Eines schönen Tages, als die Sonne wieder einmal herrlich warm war, lernte Lollo zwei neue Sonnenblumen kennen: Ronja und Wapti. Sie lebten zusammen und waren von einem benachbarten Sonnenblumenfeld nicht weit von hier hergezogen, weil ihnen hier die Sonne besser gefiel. Die drei befreundeten sich schnell, denn sie mochten sich sehr und hatten sich viel zu erzählen. Ronja war groß und schlank und mit ihren vielen Blättern konnte sie wunderbare Schattenspiele auf den Boden zaubern. Wapti hingegen war klein und schlank, und wenn er sich im Wind geschickt bewegte, dann konnte man leise und zarte Musik hören.

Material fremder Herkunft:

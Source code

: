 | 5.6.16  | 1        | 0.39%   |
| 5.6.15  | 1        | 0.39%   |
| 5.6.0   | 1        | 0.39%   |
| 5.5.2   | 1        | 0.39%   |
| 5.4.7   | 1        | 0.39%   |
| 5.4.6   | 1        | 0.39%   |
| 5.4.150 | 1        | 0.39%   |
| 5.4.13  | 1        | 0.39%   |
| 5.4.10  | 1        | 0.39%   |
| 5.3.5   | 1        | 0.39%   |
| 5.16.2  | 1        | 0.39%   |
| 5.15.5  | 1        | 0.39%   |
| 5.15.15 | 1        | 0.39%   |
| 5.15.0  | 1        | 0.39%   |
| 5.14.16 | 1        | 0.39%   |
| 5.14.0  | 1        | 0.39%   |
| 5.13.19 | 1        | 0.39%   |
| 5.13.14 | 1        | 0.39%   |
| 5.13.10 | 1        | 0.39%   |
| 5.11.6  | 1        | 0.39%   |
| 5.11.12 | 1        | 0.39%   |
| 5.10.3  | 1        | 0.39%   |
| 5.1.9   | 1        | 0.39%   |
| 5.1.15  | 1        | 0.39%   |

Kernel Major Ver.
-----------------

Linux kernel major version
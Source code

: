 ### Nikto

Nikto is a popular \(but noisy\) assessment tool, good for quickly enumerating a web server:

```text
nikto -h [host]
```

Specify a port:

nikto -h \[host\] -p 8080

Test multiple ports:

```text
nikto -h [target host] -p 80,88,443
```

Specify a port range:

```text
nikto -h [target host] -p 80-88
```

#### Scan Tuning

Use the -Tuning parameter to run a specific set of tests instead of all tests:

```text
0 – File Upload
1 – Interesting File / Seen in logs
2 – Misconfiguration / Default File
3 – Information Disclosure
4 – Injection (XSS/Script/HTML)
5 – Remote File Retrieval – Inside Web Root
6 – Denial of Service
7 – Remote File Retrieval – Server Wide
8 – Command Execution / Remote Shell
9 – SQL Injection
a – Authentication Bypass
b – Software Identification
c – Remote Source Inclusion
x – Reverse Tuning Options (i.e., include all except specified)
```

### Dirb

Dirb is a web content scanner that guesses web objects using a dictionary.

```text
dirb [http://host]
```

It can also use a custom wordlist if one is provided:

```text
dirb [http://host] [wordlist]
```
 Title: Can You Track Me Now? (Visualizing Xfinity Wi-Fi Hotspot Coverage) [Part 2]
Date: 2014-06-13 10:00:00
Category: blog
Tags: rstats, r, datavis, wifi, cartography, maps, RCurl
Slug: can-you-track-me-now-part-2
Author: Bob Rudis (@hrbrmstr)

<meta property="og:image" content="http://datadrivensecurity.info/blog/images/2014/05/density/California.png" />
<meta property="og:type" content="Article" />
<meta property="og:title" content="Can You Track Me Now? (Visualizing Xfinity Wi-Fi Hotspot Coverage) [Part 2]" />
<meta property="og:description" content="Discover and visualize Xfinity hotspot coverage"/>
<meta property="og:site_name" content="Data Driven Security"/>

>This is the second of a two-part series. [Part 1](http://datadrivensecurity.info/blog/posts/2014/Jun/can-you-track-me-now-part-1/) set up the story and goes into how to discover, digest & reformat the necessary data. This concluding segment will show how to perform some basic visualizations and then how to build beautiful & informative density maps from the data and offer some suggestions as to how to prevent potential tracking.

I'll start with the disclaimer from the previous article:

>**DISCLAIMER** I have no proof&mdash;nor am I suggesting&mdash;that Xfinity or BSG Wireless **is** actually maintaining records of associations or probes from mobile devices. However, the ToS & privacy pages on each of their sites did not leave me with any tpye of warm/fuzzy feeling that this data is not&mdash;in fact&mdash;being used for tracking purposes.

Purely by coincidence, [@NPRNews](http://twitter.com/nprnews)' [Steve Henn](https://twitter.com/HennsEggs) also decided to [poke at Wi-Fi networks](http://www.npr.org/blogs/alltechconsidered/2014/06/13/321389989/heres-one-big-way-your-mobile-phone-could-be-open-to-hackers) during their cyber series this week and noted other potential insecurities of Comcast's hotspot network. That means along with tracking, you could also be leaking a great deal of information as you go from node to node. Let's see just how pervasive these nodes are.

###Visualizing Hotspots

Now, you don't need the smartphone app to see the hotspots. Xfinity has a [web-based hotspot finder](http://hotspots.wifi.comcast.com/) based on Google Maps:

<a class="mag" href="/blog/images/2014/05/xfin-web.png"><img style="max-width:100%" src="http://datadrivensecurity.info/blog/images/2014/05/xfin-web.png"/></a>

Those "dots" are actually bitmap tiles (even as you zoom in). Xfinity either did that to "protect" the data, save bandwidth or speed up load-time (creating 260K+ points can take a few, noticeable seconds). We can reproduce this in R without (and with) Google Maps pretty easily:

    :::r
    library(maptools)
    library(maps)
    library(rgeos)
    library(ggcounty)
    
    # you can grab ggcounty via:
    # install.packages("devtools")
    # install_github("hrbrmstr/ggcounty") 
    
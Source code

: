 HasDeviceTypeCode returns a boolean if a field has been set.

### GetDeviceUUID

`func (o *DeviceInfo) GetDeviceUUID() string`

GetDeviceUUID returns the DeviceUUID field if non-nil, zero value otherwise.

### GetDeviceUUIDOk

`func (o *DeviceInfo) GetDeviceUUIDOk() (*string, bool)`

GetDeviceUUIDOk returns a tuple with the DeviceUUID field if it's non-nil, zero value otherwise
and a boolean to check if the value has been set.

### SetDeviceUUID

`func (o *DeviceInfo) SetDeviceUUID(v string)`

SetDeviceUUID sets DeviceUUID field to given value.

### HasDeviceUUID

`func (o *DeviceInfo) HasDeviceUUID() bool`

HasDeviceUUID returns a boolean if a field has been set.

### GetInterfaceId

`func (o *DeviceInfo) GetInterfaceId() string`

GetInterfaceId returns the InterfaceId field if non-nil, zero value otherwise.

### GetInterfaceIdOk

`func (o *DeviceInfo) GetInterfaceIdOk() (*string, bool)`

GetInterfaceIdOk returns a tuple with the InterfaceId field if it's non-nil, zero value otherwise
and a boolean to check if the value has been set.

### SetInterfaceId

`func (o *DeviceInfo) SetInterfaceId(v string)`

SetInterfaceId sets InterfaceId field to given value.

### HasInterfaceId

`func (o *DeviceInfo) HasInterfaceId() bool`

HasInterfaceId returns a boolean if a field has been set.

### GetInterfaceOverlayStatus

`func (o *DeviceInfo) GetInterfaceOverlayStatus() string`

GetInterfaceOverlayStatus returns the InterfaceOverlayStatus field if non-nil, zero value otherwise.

Lollo konnte mit seinen Sonnenblumenkernen gut Spuren im Feld legen und Ronja und Wapti liebten es, diese Spuren zu lesen. So befreundeten sich die drei immer mehr. Manchmal unternahmen sie zu zweit oder zu dritt kleine Ausflüge in die Umgebung, manchmal saßen sie aber auch einfach nur beisammen und lauschten Waptis Musik oder Worten, denn Wapti wusste viel zu erzählen.

Doch eines Tages verschwand die Sonne und es begann zu regnen. Da nahm Ronja Lollo beiseite und erzählte ihm eine Geschichte: Ein kleines Tier sei vor langer Zeit gekommen und habe sich in Wapti hinein vergraben. „Ein kleines Tier?“, fragte Lollo ungläubig. „Ein kleiner Krebs!“, erwiderte Ronja traurig. „Und dieser kleine Krebs“, so erzählte sie weiter, sitze seitdem in Waptis Körper und werde immer größer und größer. Lollo bekam Angst. „Aber wieso?“, fragte er wieder. „Warum, das weiß ich auch nicht“, antwortete Ronja, „aber sicher ist, dass er immer größer wird, weil er sich von Wapti ernährt, und vielleicht wird Wapti eines Tages daran sterben.“

Lollo schossen die Tränen in die Augen. „Wapti? Sterben?“ Das konnte nicht sein. Er begann bitterlich zu weinen. Noch nie hatte er jemanden verloren, der ihm so nahe stand. Er fühlte sich hilflos und wusste nicht, was er tun sollte. So weinte er eine Weile vor sich hin, mal laut schluchzend, mal stille, leise Tränen. Und auch wenn Lollo nicht wusste, wie es weiter gehen würde, so hoffte er doch, dass der Regen bald nachließ und die Sonne wieder scheinen würde, um den großen bösen Krebs aus Waptis Körper wieder zu vertreiben.